What to produce
Starting at the first line of the data below, retype every line up to and including the one containing "0.03| Decimal| Probability".

Task material
^^^^
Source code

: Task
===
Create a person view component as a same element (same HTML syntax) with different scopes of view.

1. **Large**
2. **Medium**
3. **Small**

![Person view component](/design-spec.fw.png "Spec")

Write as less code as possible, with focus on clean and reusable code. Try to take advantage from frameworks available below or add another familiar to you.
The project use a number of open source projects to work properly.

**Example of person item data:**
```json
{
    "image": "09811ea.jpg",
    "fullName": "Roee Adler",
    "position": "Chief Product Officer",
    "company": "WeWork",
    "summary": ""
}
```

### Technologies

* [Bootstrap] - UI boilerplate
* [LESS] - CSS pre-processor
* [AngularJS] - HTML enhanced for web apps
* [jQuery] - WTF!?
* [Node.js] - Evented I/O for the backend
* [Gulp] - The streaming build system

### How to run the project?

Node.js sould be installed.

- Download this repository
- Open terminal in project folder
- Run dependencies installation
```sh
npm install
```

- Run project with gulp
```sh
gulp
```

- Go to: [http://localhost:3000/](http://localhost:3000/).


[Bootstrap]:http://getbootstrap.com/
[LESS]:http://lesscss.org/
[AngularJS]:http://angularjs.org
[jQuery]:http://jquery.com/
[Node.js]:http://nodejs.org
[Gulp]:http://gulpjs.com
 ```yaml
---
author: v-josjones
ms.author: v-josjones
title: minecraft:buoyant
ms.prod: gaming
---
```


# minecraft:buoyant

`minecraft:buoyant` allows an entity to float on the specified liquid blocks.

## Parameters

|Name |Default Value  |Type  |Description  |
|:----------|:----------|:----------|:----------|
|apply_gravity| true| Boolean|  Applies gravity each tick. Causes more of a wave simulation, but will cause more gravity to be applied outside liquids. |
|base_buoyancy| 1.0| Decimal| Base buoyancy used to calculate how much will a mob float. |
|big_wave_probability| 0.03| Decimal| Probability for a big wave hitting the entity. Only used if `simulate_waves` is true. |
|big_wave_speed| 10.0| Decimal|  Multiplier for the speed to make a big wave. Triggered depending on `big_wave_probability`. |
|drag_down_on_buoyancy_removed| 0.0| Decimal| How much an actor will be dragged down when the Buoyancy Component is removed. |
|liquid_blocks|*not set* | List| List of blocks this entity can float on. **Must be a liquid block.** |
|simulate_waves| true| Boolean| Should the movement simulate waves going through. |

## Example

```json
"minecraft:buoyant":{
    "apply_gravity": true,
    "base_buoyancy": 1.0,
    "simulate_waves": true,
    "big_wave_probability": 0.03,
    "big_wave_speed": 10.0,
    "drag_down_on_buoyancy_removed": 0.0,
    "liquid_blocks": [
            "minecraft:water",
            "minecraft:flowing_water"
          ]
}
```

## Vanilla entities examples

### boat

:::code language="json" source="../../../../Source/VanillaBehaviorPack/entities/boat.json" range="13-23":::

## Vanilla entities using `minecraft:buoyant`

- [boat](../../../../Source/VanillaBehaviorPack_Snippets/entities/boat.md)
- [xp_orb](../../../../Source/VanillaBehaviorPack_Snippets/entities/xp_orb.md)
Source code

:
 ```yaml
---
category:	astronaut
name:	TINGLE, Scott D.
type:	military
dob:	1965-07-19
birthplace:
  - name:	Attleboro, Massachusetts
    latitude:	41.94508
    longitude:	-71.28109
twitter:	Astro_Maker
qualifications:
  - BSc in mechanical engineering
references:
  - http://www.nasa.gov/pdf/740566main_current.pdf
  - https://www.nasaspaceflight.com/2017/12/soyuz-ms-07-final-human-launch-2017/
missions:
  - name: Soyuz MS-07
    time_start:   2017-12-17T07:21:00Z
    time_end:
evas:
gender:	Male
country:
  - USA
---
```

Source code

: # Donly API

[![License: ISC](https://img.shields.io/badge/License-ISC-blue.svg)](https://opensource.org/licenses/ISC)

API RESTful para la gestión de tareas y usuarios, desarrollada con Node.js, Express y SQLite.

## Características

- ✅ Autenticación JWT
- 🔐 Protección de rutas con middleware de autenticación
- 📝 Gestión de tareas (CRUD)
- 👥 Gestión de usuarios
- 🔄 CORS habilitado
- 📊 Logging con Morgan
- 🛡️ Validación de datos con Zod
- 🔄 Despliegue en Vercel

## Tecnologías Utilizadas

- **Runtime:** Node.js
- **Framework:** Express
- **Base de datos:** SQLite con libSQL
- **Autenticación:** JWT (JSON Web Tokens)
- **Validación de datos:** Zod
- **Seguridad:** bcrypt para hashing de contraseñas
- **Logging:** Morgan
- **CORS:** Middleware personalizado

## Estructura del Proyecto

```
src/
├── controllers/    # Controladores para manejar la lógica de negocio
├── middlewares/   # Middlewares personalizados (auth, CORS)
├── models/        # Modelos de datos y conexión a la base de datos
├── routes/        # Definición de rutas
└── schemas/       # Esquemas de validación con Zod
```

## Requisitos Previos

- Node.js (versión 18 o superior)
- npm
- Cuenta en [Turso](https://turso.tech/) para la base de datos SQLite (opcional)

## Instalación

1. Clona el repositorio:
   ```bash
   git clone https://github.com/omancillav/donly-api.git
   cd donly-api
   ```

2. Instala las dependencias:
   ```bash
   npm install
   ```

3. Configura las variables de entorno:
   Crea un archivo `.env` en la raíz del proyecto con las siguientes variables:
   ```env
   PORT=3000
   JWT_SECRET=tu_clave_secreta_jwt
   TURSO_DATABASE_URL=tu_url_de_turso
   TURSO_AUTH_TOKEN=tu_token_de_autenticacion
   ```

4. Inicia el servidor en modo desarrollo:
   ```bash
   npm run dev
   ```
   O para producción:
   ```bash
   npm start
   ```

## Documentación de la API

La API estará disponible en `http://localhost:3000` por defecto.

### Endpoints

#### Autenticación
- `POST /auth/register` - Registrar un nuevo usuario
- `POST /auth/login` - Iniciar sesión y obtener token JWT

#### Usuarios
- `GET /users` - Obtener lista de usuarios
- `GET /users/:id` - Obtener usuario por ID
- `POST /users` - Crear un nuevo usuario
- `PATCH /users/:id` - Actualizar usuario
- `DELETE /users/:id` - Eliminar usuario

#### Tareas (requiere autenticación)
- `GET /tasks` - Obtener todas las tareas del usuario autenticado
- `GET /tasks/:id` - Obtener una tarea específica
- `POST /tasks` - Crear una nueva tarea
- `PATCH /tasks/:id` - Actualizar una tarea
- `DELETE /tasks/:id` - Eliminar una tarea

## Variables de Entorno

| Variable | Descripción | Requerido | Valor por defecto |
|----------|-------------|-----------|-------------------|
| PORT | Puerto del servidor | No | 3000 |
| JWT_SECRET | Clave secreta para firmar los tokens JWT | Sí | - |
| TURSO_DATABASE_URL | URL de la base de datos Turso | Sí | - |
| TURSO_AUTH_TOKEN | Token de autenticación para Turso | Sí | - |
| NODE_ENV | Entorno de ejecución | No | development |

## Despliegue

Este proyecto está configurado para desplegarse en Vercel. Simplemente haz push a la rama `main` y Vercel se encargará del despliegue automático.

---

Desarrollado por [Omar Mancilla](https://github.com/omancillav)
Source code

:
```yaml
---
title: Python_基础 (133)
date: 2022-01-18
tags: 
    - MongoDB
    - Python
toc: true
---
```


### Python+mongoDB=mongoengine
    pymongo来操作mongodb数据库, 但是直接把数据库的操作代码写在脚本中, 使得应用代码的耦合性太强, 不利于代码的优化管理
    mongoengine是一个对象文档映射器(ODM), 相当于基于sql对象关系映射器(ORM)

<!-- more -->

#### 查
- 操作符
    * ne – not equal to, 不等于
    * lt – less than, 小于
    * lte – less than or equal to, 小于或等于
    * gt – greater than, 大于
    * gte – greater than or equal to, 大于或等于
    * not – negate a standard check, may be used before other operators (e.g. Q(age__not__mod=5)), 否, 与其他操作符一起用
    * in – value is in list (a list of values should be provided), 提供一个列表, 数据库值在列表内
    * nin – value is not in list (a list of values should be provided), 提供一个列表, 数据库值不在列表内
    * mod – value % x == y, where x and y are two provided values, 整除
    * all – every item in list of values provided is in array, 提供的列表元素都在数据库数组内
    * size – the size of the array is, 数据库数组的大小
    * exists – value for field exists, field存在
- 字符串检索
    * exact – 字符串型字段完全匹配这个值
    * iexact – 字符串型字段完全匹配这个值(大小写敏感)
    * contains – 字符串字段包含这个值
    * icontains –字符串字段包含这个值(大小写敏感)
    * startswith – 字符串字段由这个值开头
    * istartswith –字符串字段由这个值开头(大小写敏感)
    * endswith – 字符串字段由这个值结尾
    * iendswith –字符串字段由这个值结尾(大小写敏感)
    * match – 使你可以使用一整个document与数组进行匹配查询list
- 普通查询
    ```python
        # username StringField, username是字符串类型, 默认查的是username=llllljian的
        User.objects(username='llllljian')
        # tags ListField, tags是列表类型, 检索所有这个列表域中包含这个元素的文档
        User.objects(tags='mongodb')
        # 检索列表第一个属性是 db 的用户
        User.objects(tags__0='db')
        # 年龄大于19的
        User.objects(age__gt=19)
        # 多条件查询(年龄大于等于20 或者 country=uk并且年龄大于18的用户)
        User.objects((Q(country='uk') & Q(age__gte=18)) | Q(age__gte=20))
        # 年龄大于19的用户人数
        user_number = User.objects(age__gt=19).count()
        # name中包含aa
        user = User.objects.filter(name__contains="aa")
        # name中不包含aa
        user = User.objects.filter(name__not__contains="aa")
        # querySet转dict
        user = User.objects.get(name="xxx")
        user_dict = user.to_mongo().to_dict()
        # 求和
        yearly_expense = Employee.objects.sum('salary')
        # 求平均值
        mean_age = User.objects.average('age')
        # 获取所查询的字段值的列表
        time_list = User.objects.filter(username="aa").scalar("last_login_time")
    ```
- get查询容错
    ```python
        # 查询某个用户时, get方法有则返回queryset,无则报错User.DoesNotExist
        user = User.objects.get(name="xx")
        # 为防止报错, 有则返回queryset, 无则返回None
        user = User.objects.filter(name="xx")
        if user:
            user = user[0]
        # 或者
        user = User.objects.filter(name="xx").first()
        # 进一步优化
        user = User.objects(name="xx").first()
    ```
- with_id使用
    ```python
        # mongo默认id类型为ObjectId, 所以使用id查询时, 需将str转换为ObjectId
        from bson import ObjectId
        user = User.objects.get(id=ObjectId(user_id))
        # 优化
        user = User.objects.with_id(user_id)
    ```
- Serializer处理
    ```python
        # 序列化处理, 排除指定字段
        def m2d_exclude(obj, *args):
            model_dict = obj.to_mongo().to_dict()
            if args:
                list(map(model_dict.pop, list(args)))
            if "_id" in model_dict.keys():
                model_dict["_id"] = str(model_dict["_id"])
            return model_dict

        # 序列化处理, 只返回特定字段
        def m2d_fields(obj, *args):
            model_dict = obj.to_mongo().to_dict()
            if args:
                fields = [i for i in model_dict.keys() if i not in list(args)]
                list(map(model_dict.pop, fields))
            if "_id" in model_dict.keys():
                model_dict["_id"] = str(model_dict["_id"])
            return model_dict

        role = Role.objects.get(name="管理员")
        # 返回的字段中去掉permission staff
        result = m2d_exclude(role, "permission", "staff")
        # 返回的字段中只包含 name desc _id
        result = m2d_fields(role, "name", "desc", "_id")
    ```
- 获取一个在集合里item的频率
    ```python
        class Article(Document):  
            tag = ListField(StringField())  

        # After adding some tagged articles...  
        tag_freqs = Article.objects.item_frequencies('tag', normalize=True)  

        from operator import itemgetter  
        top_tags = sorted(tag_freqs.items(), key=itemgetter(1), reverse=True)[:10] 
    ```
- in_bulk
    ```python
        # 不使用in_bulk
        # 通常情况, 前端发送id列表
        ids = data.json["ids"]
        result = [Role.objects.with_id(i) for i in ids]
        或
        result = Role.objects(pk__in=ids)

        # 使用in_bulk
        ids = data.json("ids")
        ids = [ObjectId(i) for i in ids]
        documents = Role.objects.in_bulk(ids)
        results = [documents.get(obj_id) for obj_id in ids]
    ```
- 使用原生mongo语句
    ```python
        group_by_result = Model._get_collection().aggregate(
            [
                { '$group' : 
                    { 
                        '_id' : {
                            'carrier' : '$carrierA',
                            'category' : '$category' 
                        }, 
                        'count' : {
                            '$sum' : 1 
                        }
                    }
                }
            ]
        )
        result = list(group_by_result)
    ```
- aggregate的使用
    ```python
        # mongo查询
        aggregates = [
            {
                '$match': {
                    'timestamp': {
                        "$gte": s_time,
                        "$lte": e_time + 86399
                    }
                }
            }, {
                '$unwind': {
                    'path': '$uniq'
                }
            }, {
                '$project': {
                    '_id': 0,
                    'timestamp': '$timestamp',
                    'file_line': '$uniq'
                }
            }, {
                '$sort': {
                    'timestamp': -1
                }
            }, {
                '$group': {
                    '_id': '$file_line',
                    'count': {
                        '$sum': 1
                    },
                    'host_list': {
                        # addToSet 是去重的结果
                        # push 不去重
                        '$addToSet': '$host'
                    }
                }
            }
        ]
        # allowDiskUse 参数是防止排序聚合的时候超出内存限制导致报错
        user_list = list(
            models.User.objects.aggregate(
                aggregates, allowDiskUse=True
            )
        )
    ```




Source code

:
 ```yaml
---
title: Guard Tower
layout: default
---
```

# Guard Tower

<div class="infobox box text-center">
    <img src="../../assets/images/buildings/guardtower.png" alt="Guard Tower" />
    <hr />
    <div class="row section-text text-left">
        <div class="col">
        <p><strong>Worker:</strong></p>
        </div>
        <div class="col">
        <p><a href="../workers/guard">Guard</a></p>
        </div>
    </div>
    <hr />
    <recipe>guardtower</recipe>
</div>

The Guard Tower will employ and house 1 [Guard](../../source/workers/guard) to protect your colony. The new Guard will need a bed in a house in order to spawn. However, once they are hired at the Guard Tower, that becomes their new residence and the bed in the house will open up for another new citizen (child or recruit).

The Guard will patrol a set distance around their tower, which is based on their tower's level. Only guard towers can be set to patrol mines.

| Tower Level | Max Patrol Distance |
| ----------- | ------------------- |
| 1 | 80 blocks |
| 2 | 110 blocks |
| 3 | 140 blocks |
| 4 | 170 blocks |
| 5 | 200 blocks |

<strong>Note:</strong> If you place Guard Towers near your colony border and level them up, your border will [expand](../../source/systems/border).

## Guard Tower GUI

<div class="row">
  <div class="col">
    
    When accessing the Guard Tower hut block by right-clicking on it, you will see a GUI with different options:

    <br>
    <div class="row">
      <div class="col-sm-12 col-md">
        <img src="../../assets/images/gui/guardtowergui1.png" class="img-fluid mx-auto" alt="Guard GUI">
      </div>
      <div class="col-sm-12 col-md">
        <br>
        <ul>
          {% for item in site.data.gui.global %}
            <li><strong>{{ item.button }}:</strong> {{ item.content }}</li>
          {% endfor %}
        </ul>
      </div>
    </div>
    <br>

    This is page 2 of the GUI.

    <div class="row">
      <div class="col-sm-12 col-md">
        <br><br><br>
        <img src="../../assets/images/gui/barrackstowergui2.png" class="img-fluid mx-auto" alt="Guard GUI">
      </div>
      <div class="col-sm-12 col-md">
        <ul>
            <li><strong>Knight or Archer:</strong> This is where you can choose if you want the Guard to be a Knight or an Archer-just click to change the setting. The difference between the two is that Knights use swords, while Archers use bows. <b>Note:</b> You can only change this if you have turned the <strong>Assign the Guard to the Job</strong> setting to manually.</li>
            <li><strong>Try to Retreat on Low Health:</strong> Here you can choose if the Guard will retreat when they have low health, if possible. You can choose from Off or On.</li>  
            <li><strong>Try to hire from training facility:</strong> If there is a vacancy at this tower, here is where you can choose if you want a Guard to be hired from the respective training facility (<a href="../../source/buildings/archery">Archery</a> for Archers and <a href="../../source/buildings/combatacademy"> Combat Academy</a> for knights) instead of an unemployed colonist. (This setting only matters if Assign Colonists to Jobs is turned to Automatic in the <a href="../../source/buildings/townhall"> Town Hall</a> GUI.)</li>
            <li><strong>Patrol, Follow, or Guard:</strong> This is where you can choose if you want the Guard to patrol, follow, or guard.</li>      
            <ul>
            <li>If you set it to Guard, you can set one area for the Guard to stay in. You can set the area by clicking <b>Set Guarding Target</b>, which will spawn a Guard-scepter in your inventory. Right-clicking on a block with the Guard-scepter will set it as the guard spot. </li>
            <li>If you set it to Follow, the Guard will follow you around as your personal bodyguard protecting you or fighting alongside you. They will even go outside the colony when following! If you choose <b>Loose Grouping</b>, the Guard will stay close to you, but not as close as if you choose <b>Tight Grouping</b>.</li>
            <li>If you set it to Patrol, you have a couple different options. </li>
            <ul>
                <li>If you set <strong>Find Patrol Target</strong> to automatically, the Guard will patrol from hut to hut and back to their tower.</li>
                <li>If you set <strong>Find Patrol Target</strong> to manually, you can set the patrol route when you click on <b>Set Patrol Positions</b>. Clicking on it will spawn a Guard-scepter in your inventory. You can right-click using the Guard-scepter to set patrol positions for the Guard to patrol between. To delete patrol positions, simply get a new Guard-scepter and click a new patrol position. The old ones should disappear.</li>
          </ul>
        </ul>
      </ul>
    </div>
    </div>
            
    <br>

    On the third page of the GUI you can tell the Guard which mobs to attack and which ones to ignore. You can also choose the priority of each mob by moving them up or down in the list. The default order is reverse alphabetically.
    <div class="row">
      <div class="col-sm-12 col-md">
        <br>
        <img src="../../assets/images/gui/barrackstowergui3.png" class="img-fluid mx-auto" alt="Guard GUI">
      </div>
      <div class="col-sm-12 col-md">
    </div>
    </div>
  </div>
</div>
^^^^
Answer to this task
Source code

: Task
===
Create a person view component as a same element (same HTML syntax) with different scopes of view.

1. **Large**
2. **Medium**
3. **Small**

![Person view component](/design-spec.fw.png "Spec")

Write as less code as possible, with focus on clean and reusable code. Try to take advantage from frameworks available below or add another familiar to you.
The project use a number of open source projects to work properly.

**Example of person item data:**
```json
{
    "image": "09811ea.jpg",
    "fullName": "Roee Adler",
    "position": "Chief Product Officer",
    "company": "WeWork",
    "summary": ""
}
```

### Technologies

* [Bootstrap] - UI boilerplate
* [LESS] - CSS pre-processor
* [AngularJS] - HTML enhanced for web apps
* [jQuery] - WTF!?
* [Node.js] - Evented I/O for the backend
* [Gulp] - The streaming build system

### How to run the project?

Node.js sould be installed.

- Download this repository
- Open terminal in project folder
- Run dependencies installation
```sh
npm install
```

- Run project with gulp
```sh
gulp
```

- Go to: [http://localhost:3000/](http://localhost:3000/).


[Bootstrap]:http://getbootstrap.com/
[LESS]:http://lesscss.org/
[AngularJS]:http://angularjs.org
[jQuery]:http://jquery.com/
[Node.js]:http://nodejs.org
[Gulp]:http://gulpjs.com
 ```yaml
---
author: v-josjones
ms.author: v-josjones
title: minecraft:buoyant
ms.prod: gaming
---
```


# minecraft:buoyant

`minecraft:buoyant` allows an entity to float on the specified liquid blocks.

## Parameters

|Name |Default Value  |Type  |Description  |
|:----------|:----------|:----------|:----------|
|apply_gravity| true| Boolean|  Applies gravity each tick. Causes more of a wave simulation, but will cause more gravity to be applied outside liquids. |
|base_buoyancy| 1.0| Decimal| Base buoyancy used to calculate how much will a mob float. |
|big_wave_probability| 0.03| Decimal| Probability for a big wave hitting the entity. Only used if `simulate_waves` is true. |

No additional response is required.